§ Your instructions
Return every line of the listing below, unchanged, from its first line to the line holding "use the equivalent", that line included.

§ Task inputs

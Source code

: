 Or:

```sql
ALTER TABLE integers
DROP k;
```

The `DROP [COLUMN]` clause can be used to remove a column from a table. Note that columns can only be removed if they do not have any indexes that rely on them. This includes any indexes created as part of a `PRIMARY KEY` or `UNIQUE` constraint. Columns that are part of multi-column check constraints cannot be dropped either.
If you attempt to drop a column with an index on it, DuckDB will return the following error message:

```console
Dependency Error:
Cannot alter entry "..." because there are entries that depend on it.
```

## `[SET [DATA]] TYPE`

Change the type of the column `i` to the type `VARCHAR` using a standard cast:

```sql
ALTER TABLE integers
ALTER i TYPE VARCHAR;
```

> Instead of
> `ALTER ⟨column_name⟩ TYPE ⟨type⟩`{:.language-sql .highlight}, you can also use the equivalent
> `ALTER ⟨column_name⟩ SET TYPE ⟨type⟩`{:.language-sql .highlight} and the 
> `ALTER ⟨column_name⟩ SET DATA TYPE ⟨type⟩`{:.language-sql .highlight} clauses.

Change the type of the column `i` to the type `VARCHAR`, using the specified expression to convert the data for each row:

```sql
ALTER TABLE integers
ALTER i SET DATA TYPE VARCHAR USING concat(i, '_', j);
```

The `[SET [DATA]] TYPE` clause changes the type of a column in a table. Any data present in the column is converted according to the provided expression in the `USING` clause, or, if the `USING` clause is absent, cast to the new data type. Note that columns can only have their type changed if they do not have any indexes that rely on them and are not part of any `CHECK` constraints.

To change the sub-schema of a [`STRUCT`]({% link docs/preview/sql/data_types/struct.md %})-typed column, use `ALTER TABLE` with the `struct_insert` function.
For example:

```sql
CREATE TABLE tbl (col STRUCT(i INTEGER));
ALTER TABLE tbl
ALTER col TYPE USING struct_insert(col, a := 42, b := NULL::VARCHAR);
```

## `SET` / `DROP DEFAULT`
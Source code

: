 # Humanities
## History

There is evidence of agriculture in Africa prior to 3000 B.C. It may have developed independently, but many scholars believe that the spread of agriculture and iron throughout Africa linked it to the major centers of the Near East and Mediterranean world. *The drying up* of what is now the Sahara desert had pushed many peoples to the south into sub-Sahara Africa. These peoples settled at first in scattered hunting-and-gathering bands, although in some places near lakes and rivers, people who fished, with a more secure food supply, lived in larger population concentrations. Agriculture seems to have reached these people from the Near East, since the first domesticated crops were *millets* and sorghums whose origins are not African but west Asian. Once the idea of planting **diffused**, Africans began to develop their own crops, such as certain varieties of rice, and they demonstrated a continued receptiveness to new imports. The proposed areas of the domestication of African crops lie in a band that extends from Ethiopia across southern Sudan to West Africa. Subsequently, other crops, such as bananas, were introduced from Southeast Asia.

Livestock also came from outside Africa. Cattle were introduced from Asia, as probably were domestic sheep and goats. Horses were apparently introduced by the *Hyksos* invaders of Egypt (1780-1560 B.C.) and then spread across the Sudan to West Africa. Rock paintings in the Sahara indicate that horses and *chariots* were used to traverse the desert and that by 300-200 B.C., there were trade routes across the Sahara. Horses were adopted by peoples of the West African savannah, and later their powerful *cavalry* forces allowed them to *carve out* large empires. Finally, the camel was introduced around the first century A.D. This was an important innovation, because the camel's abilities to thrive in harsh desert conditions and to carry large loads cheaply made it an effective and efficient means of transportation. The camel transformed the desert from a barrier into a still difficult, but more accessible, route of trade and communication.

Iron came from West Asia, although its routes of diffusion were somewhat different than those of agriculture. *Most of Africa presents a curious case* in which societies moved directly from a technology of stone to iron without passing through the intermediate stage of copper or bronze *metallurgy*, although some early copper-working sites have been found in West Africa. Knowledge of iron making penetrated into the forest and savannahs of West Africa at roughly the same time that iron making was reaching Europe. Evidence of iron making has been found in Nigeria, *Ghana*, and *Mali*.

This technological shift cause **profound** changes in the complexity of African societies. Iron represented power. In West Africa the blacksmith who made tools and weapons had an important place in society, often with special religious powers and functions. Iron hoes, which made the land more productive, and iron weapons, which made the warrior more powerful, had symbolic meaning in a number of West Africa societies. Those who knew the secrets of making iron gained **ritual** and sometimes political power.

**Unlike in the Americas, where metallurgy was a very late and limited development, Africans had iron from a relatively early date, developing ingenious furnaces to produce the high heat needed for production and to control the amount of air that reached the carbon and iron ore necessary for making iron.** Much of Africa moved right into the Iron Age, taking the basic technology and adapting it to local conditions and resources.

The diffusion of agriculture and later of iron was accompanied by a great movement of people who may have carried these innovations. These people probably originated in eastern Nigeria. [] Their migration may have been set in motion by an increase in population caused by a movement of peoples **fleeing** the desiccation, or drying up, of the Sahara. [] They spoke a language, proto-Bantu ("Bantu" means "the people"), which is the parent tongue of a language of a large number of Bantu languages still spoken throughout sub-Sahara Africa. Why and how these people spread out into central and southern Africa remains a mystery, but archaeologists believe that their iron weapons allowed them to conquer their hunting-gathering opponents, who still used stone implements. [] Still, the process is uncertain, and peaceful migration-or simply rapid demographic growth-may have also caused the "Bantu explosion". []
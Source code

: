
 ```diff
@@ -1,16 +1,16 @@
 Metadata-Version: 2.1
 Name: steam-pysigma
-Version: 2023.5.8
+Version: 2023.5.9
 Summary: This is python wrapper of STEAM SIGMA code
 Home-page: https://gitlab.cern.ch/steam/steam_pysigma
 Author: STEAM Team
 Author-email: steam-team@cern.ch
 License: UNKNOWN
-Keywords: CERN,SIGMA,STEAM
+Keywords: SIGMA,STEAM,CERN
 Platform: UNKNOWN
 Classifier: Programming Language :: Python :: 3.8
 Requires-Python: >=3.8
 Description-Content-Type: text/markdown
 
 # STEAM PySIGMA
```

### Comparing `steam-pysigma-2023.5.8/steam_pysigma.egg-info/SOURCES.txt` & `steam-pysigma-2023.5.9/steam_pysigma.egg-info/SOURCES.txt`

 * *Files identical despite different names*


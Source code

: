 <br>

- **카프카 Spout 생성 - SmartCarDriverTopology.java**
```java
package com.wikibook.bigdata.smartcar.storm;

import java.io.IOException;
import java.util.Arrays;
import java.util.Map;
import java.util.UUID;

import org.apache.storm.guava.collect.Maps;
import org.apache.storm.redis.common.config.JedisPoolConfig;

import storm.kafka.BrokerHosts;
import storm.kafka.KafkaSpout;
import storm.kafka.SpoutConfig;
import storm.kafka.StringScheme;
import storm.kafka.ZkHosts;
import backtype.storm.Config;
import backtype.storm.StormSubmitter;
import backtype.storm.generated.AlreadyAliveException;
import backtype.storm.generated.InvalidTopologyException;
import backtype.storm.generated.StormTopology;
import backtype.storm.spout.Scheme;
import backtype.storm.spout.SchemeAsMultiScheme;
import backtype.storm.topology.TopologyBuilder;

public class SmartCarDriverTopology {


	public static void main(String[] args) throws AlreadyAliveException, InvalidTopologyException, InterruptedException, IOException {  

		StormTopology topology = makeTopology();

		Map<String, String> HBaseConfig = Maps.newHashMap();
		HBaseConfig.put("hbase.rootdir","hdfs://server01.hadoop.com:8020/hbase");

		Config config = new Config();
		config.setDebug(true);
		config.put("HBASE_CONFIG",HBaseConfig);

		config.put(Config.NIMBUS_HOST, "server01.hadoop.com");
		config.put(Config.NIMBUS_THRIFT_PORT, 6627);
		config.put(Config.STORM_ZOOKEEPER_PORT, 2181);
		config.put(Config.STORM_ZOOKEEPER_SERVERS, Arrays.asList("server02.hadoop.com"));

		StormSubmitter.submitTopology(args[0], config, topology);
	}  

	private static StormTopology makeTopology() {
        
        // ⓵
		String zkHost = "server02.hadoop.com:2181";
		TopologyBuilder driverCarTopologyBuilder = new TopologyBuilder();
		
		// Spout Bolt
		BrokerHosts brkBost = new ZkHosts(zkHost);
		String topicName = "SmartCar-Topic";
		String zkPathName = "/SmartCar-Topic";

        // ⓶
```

§ Completed exercise
Source code

: Or:

```sql
ALTER TABLE integers
DROP k;
```

The `DROP [COLUMN]` clause can be used to remove a column from a table. Note that columns can only be removed if they do not have any indexes that rely on them. This includes any indexes created as part of a `PRIMARY KEY` or `UNIQUE` constraint. Columns that are part of multi-column check constraints cannot be dropped either.
If you attempt to drop a column with an index on it, DuckDB will return the following error message:

```console
Dependency Error:
Cannot alter entry "..." because there are entries that depend on it.
```

## `[SET [DATA]] TYPE`

Change the type of the column `i` to the type `VARCHAR` using a standard cast:

```sql
ALTER TABLE integers
ALTER i TYPE VARCHAR;
```

> Instead of
> `ALTER ⟨column_name⟩ TYPE ⟨type⟩`{:.language-sql .highlight}, you can also use the equivalent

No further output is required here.